第16話めっせーじ、しょくどうにて。

大学に到着した俺が、まず始めにすること。トイレ。じゃなくて、もちろんトイレにも行くけど、その後にすることはキロが大学に来ているかどうかの確認だ。とりあえず、いつも連絡して、返信が返ってくれば起きてはいる。返信が来なければ、寝ている。まぁ、そんな感じでキロの安否確認を行う。

あいつ、頭はそこそこ良いのに、受験日に寝坊して浪人してるからなぁ……。大学でも気づいたときには、単位を落としてしまっているということが起こりかねないので、いつも気をつけている。俺が。

とりあえず、キロに『おきてるか?』って、メッセージを送信。まだ家を出ていなくても、キロの家からなら、ギリギリ遅刻が付くかつかないかの時刻。そーいや、一回生の時も、あいつ単位ギリギリだったんだよなぁ……。今年は余裕をもって進級していただきたい。

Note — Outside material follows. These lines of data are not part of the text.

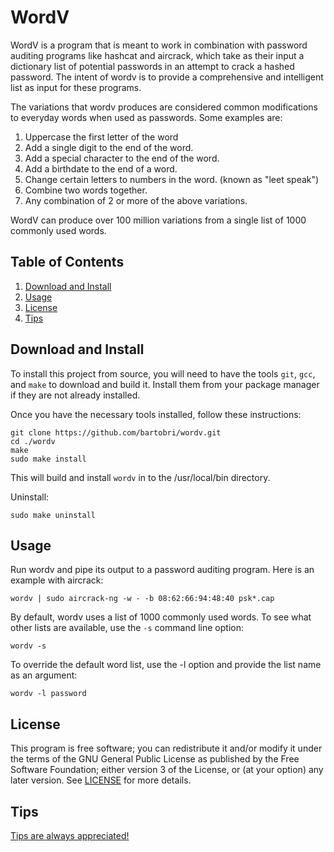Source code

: WordV
======

WordV is a program that is meant to work in combination with password
auditing programs like hashcat and aircrack, which take as their input a
dictionary list of potential passwords in an attempt to crack a hashed
password. The intent of wordv is to provide a comprehensive and intelligent
list as input for these programs.

The variations that wordv produces are considered common modifications to
everyday words when used as passwords. Some examples are:

1. Uppercase the first letter of the word
2. Add a single digit to the end of the word.
3. Add a special character to the end of the word.
4. Add a birthdate to the end of a word.
5. Change certain letters to numbers in the word. (known as "leet speak")
6. Combine two words together.
7. Any combination of 2 or more of the above variations.

WordV can produce over 100 million variations from a single list of
1000 commonly used words.

Table of Contents
-----------------

1. [Download and Install](#download-and-install)
3. [Usage](#usage)
5. [License](#license)
6. [Tips](#tips)

Download and Install
--------------------

To install this project from source, you will need to have the tools `git`,
`gcc`, and `make` to download and build it. Install them from your package
manager if they are not already installed.

Once you have the necessary tools installed, follow these instructions:

```
git clone https://github.com/bartobri/wordv.git
cd ./wordv
make
sudo make install
```

This will build and install `wordv` in to the /usr/local/bin directory.

Uninstall:

```
sudo make uninstall
```

Usage
-----

Run wordv and pipe its output to a password auditing program. Here is an
example with aircrack:

```
wordv | sudo aircrack-ng -w - -b 08:62:66:94:48:40 psk*.cap
```

By default, wordv uses a list of 1000 commonly used words. To see what
other lists are available, use the `-s` command line option:

```
wordv -s
```

To override the default word list, use the -l option and provide the list
name as an argument:

```
wordv -l password
```

License
-------

This program is free software; you can redistribute it and/or modify it under the terms of the GNU 
General Public License as published by the Free Software Foundation; either version 3 of the License,
or (at your option) any later version.  See [LICENSE](LICENSE) for more details.

Tips
----

[Tips are always appreciated!](https://github.com/bartobri/tips)
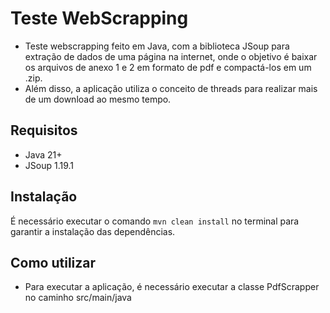 # Teste WebScrapping
- Teste webscrapping feito em Java, com a biblioteca JSoup para extração de dados de uma página na internet, onde o objetivo é baixar os arquivos de anexo 1 e 2 em formato de pdf e compactá-los em um .zip.
- Além disso, a aplicação utiliza o conceito de threads para realizar mais de um download ao mesmo tempo.

## Requisitos
- Java 21+
- JSoup 1.19.1

## Instalação
É necessário executar o comando ```mvn clean install``` no terminal para garantir a instalação das dependências.

## Como utilizar
- Para executar a aplicação, é necessário executar a classe PdfScrapper no caminho src/main/java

キロからの返信を待つ時間、俺は大学内の食堂の席に、自由に持ってって良い緑茶をコップに注いで座る。もー、オサレは少なくとも、今日1日は目指さない。なんか見られるとハズいし。

ほどなくして、キロからの返信があった。

『おきてるよー(*´∀`) もーすぐ大学はいりまする(´ 3`)』

はい。キロちゃんは、よく顔文字とか使う人なんです。普段の話口調や、雰囲気とのギャップに、俺もはじめのころは驚いたが、今ではもう、すっかりなれきってきってしまっている。むしろ、顔文字なしできたら、体調が悪いんじゃないかとか心配しちゃうレベル。

とりあえず、キロが今日も遅刻すらつけずに大学に来るのは良かった。今日は、キロも俺も、二限からなので、朝の時間の余裕はあるし、講義は別々だけど、ひと安心。

『わーい\(^^)/』

俺も、キロを真似て顔文字つけて返信。そして、数秒でキロからの返信がくる。

今日は、はぇーな。

『わーい(/≧◇≦\)』

……。うん。よくわかんねー。どーゆー顔文字なのか。とりあえず、落ち着くために緑茶。あ、あんまり美味しくない。この食堂の緑茶は、まぁ、料理そのものもだが、全般的に、たいして美味しくないものが揃っている。

まぁ、キロが今日の講義に遅れなかったってことで、マズイ緑茶も許すことにしよう。

まだ、講義が始まるまで15分くらいある。ってことは、俺たちの前に講義を受けてるやつらの休憩時間にもなってないってことで、必然、食堂は静かになっていて、そこそこ居心地は良い。緑茶は美味しくないけど。開始10分前には、講義室に向かおうと決め、あと5分のんびり出来ることを確認して、キロに到着したら教えてという内容のメッセージを送信した。